* YOUR TASK:
Return only the number of lines in the entries below that hold the word "backend".

(Document images with source code)
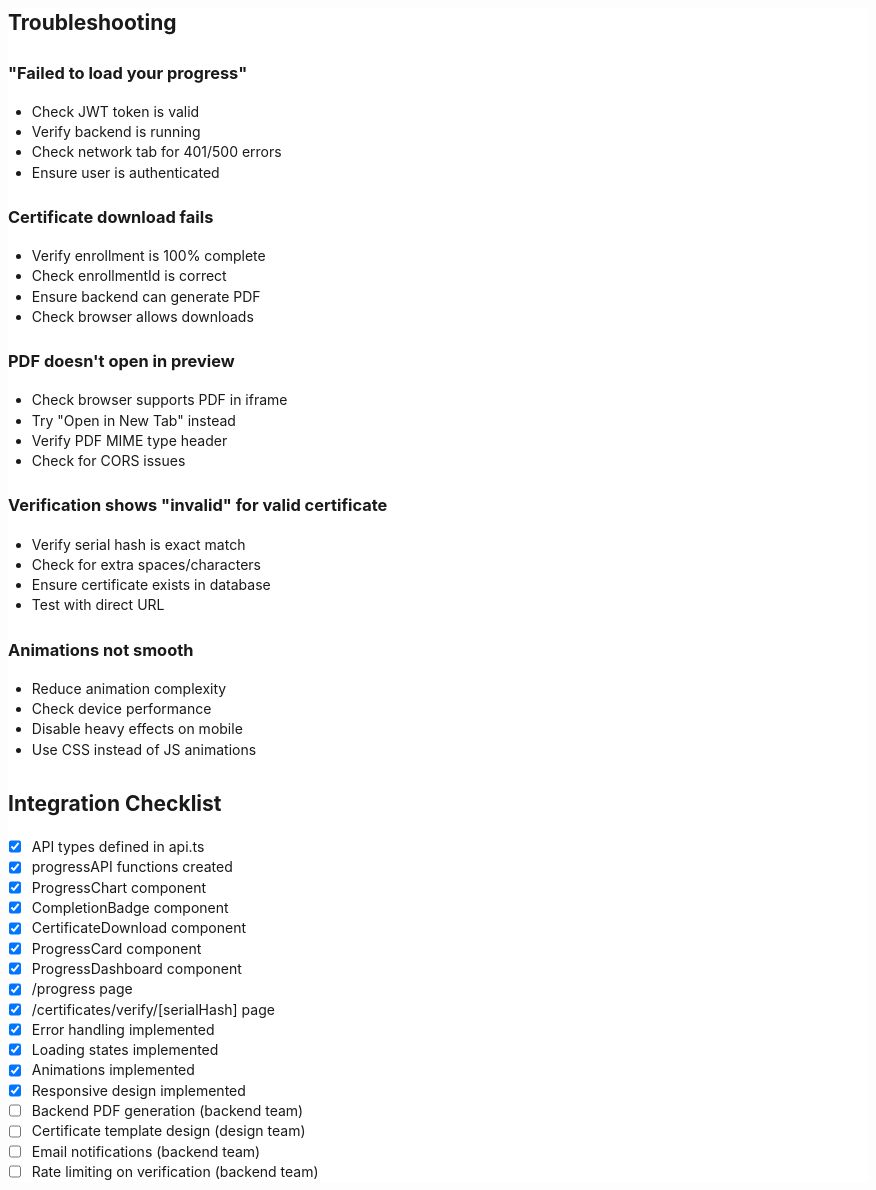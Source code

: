 ## Troubleshooting

### "Failed to load your progress"
- Check JWT token is valid
- Verify backend is running
- Check network tab for 401/500 errors
- Ensure user is authenticated

### Certificate download fails
- Verify enrollment is 100% complete
- Check enrollmentId is correct
- Ensure backend can generate PDF
- Check browser allows downloads

### PDF doesn't open in preview
- Check browser supports PDF in iframe
- Try "Open in New Tab" instead
- Verify PDF MIME type header
- Check for CORS issues

### Verification shows "invalid" for valid certificate
- Verify serial hash is exact match
- Check for extra spaces/characters
- Ensure certificate exists in database
- Test with direct URL

### Animations not smooth
- Reduce animation complexity
- Check device performance
- Disable heavy effects on mobile
- Use CSS instead of JS animations

## Integration Checklist

- [x] API types defined in api.ts
- [x] progressAPI functions created
- [x] ProgressChart component
- [x] CompletionBadge component
- [x] CertificateDownload component
- [x] ProgressCard component
- [x] ProgressDashboard component
- [x] /progress page
- [x] /certificates/verify/[serialHash] page
- [x] Error handling implemented
- [x] Loading states implemented
- [x] Animations implemented
- [x] Responsive design implemented
- [ ] Backend PDF generation (backend team)
- [ ] Certificate template design (design team)
- [ ] Email notifications (backend team)
- [ ] Rate limiting on verification (backend team)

* ANSWER BOX:
5